Hasil observasi awal dipaparkan bersama Kodim 0702/Purbalingga, Forkopimda, BPBD, serta pemerintah daerah.
Ketua Tim Kesiagaan Bencana Unsoed Dr. Dyah Susanti, S.P., M.P., menegaskan bahwa kajian kebencanaan akan terus dilanjutkan dalam satu bulan ke depan guna mendukung mitigasi dan pemulihan pascabencana berbasis ilmiah.

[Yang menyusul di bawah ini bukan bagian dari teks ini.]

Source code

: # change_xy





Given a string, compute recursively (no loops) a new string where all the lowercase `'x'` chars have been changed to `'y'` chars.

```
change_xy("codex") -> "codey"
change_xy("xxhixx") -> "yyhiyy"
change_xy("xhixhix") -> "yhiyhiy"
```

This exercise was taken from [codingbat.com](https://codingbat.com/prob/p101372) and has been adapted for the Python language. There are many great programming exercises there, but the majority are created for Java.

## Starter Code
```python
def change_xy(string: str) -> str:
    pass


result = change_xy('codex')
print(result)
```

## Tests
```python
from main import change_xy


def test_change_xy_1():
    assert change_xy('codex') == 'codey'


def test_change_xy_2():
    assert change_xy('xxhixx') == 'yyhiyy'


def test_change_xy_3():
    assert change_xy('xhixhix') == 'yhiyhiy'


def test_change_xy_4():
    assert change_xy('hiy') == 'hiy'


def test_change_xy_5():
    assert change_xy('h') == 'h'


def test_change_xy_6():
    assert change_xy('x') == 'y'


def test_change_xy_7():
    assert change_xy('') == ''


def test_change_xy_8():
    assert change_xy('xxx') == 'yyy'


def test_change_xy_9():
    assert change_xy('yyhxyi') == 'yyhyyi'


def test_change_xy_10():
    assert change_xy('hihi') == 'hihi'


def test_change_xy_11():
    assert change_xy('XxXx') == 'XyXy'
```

“Unsoed akan terus memberikan sumbangsih ilmu pengetahuan dan teknologi melalui riset kebencanaan, baik pada fase mitigasi, tanggap darurat, maupun pemulihan pascabencana,” ujarnya.
Kehadiran Unsoed di Serang Purbalingga menjadi wujud kepedulian kemanusiaan sekaligus komitmen perguruan tinggi dalam mendukung SDGs Tujuan 3: Kehidupan Sehat dan Sejahtera, melalui pendekatan kesehatan, psikososial, dan mitigasi bencana berbasis riset.